[Opening DATASET section]

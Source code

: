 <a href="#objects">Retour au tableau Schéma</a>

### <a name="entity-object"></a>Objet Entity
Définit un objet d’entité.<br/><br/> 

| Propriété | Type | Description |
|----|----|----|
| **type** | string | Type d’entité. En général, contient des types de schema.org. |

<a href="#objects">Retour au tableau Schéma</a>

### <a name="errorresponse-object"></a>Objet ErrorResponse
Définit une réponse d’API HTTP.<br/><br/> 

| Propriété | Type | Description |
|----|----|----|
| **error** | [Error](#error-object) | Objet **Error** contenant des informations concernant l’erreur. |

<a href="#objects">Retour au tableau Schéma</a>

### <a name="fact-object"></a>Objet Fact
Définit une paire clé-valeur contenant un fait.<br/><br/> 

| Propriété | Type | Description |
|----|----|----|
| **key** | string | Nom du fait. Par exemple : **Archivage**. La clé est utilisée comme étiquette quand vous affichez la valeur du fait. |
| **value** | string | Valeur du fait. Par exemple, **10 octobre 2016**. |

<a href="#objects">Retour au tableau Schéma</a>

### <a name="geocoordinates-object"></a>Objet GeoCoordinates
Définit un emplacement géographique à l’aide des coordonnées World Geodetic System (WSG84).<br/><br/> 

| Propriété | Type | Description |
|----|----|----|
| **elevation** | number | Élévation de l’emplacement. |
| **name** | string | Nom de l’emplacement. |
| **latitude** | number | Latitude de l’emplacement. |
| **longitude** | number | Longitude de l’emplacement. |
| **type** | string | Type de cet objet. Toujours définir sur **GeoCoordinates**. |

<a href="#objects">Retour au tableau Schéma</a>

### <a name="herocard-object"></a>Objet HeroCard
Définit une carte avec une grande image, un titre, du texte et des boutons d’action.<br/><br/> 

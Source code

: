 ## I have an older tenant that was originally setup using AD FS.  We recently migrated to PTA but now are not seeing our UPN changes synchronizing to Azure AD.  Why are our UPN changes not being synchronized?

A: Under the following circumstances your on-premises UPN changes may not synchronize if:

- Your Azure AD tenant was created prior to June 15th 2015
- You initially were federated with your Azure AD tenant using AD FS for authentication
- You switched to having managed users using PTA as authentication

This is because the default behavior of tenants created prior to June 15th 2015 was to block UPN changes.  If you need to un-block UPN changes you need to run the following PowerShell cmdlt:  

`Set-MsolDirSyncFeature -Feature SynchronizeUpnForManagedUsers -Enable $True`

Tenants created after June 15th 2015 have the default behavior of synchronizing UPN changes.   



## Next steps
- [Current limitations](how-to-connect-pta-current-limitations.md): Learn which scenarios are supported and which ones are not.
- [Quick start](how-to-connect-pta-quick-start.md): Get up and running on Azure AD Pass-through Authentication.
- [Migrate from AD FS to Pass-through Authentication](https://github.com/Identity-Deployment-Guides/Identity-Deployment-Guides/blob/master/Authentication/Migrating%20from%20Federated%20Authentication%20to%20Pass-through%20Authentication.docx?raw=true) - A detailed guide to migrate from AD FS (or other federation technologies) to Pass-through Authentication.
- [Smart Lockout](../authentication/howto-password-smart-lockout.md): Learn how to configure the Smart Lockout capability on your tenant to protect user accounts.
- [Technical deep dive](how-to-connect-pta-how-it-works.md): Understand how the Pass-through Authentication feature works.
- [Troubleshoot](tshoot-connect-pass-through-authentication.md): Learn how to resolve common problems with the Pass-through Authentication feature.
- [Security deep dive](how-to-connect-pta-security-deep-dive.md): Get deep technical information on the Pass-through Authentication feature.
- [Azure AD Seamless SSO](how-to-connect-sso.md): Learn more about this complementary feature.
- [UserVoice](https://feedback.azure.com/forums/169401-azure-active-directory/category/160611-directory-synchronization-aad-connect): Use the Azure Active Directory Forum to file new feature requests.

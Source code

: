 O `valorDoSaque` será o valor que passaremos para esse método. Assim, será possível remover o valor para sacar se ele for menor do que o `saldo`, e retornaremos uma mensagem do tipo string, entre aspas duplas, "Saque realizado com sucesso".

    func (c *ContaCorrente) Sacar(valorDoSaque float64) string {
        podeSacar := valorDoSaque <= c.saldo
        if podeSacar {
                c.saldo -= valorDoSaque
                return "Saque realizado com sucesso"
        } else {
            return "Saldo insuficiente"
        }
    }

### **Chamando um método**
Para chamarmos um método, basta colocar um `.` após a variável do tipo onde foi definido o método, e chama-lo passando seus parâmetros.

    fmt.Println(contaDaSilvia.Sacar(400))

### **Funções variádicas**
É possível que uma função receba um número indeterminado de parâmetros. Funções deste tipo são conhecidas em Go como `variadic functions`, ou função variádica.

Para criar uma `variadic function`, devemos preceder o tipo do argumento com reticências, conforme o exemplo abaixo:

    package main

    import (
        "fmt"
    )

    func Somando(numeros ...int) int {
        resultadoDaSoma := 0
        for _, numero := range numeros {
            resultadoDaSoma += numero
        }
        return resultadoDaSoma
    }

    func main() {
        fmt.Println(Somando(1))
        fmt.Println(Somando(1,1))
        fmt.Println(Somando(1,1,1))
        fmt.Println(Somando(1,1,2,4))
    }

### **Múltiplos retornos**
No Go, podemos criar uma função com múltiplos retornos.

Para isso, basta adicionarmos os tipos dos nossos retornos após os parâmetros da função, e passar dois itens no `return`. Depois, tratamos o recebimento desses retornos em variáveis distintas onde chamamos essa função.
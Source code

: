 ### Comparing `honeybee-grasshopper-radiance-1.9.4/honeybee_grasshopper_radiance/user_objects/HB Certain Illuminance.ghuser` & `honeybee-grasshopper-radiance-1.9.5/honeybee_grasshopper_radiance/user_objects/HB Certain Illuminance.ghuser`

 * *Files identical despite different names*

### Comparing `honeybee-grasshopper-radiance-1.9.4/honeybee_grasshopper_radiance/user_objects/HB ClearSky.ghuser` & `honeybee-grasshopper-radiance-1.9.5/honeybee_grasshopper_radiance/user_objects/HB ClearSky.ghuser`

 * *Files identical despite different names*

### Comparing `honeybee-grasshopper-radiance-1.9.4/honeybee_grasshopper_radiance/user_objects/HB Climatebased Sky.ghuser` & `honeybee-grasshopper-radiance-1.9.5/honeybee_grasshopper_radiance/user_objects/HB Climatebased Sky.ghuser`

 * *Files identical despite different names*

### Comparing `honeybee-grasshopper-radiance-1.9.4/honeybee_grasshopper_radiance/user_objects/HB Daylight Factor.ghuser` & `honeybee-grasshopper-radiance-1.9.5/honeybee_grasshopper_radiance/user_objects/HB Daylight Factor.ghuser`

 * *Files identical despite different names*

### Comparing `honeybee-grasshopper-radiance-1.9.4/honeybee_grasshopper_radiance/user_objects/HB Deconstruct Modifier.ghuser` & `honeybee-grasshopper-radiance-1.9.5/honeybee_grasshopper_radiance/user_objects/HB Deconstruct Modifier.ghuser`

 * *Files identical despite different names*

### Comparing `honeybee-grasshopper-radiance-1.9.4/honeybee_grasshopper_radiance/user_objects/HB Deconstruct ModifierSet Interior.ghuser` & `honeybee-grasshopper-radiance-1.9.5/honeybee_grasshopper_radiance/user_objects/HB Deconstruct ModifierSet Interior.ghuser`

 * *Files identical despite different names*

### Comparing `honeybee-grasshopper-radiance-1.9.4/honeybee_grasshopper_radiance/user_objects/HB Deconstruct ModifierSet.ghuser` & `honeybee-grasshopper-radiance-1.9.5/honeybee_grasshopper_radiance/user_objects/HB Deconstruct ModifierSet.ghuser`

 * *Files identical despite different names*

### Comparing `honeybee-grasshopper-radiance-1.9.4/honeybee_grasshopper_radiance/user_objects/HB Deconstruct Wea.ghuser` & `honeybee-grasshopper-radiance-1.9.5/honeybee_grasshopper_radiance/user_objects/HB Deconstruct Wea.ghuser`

[Closing DATASET section]

WORK REQUIRED:
Exactly as written, copy out all the entries above.

COMPLETED TASK:
Source code

: <a href="#objects">Retour au tableau Schéma</a>

### <a name="entity-object"></a>Objet Entity
Définit un objet d’entité.<br/><br/> 

| Propriété | Type | Description |
|----|----|----|
| **type** | string | Type d’entité. En général, contient des types de schema.org. |

<a href="#objects">Retour au tableau Schéma</a>

### <a name="errorresponse-object"></a>Objet ErrorResponse
Définit une réponse d’API HTTP.<br/><br/> 

| Propriété | Type | Description |
|----|----|----|
| **error** | [Error](#error-object) | Objet **Error** contenant des informations concernant l’erreur. |

<a href="#objects">Retour au tableau Schéma</a>

### <a name="fact-object"></a>Objet Fact
Définit une paire clé-valeur contenant un fait.<br/><br/> 

| Propriété | Type | Description |
|----|----|----|
| **key** | string | Nom du fait. Par exemple : **Archivage**. La clé est utilisée comme étiquette quand vous affichez la valeur du fait. |
| **value** | string | Valeur du fait. Par exemple, **10 octobre 2016**. |

<a href="#objects">Retour au tableau Schéma</a>

### <a name="geocoordinates-object"></a>Objet GeoCoordinates
Définit un emplacement géographique à l’aide des coordonnées World Geodetic System (WSG84).<br/><br/> 

| Propriété | Type | Description |
|----|----|----|
| **elevation** | number | Élévation de l’emplacement. |
| **name** | string | Nom de l’emplacement. |
| **latitude** | number | Latitude de l’emplacement. |
| **longitude** | number | Longitude de l’emplacement. |
| **type** | string | Type de cet objet. Toujours définir sur **GeoCoordinates**. |

<a href="#objects">Retour au tableau Schéma</a>

### <a name="herocard-object"></a>Objet HeroCard
Définit une carte avec une grande image, un titre, du texte et des boutons d’action.<br/><br/> 

Source code

: ## I have an older tenant that was originally setup using AD FS.  We recently migrated to PTA but now are not seeing our UPN changes synchronizing to Azure AD.  Why are our UPN changes not being synchronized?

A: Under the following circumstances your on-premises UPN changes may not synchronize if:

- Your Azure AD tenant was created prior to June 15th 2015
- You initially were federated with your Azure AD tenant using AD FS for authentication
- You switched to having managed users using PTA as authentication

This is because the default behavior of tenants created prior to June 15th 2015 was to block UPN changes.  If you need to un-block UPN changes you need to run the following PowerShell cmdlt:  

`Set-MsolDirSyncFeature -Feature SynchronizeUpnForManagedUsers -Enable $True`

Tenants created after June 15th 2015 have the default behavior of synchronizing UPN changes.   



## Next steps
- [Current limitations](how-to-connect-pta-current-limitations.md): Learn which scenarios are supported and which ones are not.
- [Quick start](how-to-connect-pta-quick-start.md): Get up and running on Azure AD Pass-through Authentication.
- [Migrate from AD FS to Pass-through Authentication](https://github.com/Identity-Deployment-Guides/Identity-Deployment-Guides/blob/master/Authentication/Migrating%20from%20Federated%20Authentication%20to%20Pass-through%20Authentication.docx?raw=true) - A detailed guide to migrate from AD FS (or other federation technologies) to Pass-through Authentication.
- [Smart Lockout](../authentication/howto-password-smart-lockout.md): Learn how to configure the Smart Lockout capability on your tenant to protect user accounts.
- [Technical deep dive](how-to-connect-pta-how-it-works.md): Understand how the Pass-through Authentication feature works.
- [Troubleshoot](tshoot-connect-pass-through-authentication.md): Learn how to resolve common problems with the Pass-through Authentication feature.
- [Security deep dive](how-to-connect-pta-security-deep-dive.md): Get deep technical information on the Pass-through Authentication feature.
- [Azure AD Seamless SSO](how-to-connect-sso.md): Learn more about this complementary feature.
- [UserVoice](https://feedback.azure.com/forums/169401-azure-active-directory/category/160611-directory-synchronization-aad-connect): Use the Azure Active Directory Forum to file new feature requests.

Source code

: O `valorDoSaque` será o valor que passaremos para esse método. Assim, será possível remover o valor para sacar se ele for menor do que o `saldo`, e retornaremos uma mensagem do tipo string, entre aspas duplas, "Saque realizado com sucesso".

    func (c *ContaCorrente) Sacar(valorDoSaque float64) string {
        podeSacar := valorDoSaque <= c.saldo
        if podeSacar {
                c.saldo -= valorDoSaque
                return "Saque realizado com sucesso"
        } else {
            return "Saldo insuficiente"
        }
    }

### **Chamando um método**
Para chamarmos um método, basta colocar um `.` após a variável do tipo onde foi definido o método, e chama-lo passando seus parâmetros.

    fmt.Println(contaDaSilvia.Sacar(400))

### **Funções variádicas**
É possível que uma função receba um número indeterminado de parâmetros. Funções deste tipo são conhecidas em Go como `variadic functions`, ou função variádica.

Para criar uma `variadic function`, devemos preceder o tipo do argumento com reticências, conforme o exemplo abaixo:

    package main

    import (
        "fmt"
    )

    func Somando(numeros ...int) int {
        resultadoDaSoma := 0
        for _, numero := range numeros {
            resultadoDaSoma += numero
        }
        return resultadoDaSoma
    }

    func main() {
        fmt.Println(Somando(1))
        fmt.Println(Somando(1,1))
        fmt.Println(Somando(1,1,1))
        fmt.Println(Somando(1,1,2,4))
    }

### **Múltiplos retornos**
No Go, podemos criar uma função com múltiplos retornos.

Para isso, basta adicionarmos os tipos dos nossos retornos após os parâmetros da função, e passar dois itens no `return`. Depois, tratamos o recebimento desses retornos em variáveis distintas onde chamamos essa função.
Source code

: ### Comparing `honeybee-grasshopper-radiance-1.9.4/honeybee_grasshopper_radiance/user_objects/HB Certain Illuminance.ghuser` & `honeybee-grasshopper-radiance-1.9.5/honeybee_grasshopper_radiance/user_objects/HB Certain Illuminance.ghuser`

 * *Files identical despite different names*

### Comparing `honeybee-grasshopper-radiance-1.9.4/honeybee_grasshopper_radiance/user_objects/HB ClearSky.ghuser` & `honeybee-grasshopper-radiance-1.9.5/honeybee_grasshopper_radiance/user_objects/HB ClearSky.ghuser`

 * *Files identical despite different names*

### Comparing `honeybee-grasshopper-radiance-1.9.4/honeybee_grasshopper_radiance/user_objects/HB Climatebased Sky.ghuser` & `honeybee-grasshopper-radiance-1.9.5/honeybee_grasshopper_radiance/user_objects/HB Climatebased Sky.ghuser`

 * *Files identical despite different names*

### Comparing `honeybee-grasshopper-radiance-1.9.4/honeybee_grasshopper_radiance/user_objects/HB Daylight Factor.ghuser` & `honeybee-grasshopper-radiance-1.9.5/honeybee_grasshopper_radiance/user_objects/HB Daylight Factor.ghuser`

 * *Files identical despite different names*

### Comparing `honeybee-grasshopper-radiance-1.9.4/honeybee_grasshopper_radiance/user_objects/HB Deconstruct Modifier.ghuser` & `honeybee-grasshopper-radiance-1.9.5/honeybee_grasshopper_radiance/user_objects/HB Deconstruct Modifier.ghuser`

 * *Files identical despite different names*

### Comparing `honeybee-grasshopper-radiance-1.9.4/honeybee_grasshopper_radiance/user_objects/HB Deconstruct ModifierSet Interior.ghuser` & `honeybee-grasshopper-radiance-1.9.5/honeybee_grasshopper_radiance/user_objects/HB Deconstruct ModifierSet Interior.ghuser`

 * *Files identical despite different names*

### Comparing `honeybee-grasshopper-radiance-1.9.4/honeybee_grasshopper_radiance/user_objects/HB Deconstruct ModifierSet.ghuser` & `honeybee-grasshopper-radiance-1.9.5/honeybee_grasshopper_radiance/user_objects/HB Deconstruct ModifierSet.ghuser`

 * *Files identical despite different names*

### Comparing `honeybee-grasshopper-radiance-1.9.4/honeybee_grasshopper_radiance/user_objects/HB Deconstruct Wea.ghuser` & `honeybee-grasshopper-radiance-1.9.5/honeybee_grasshopper_radiance/user_objects/HB Deconstruct Wea.ghuser`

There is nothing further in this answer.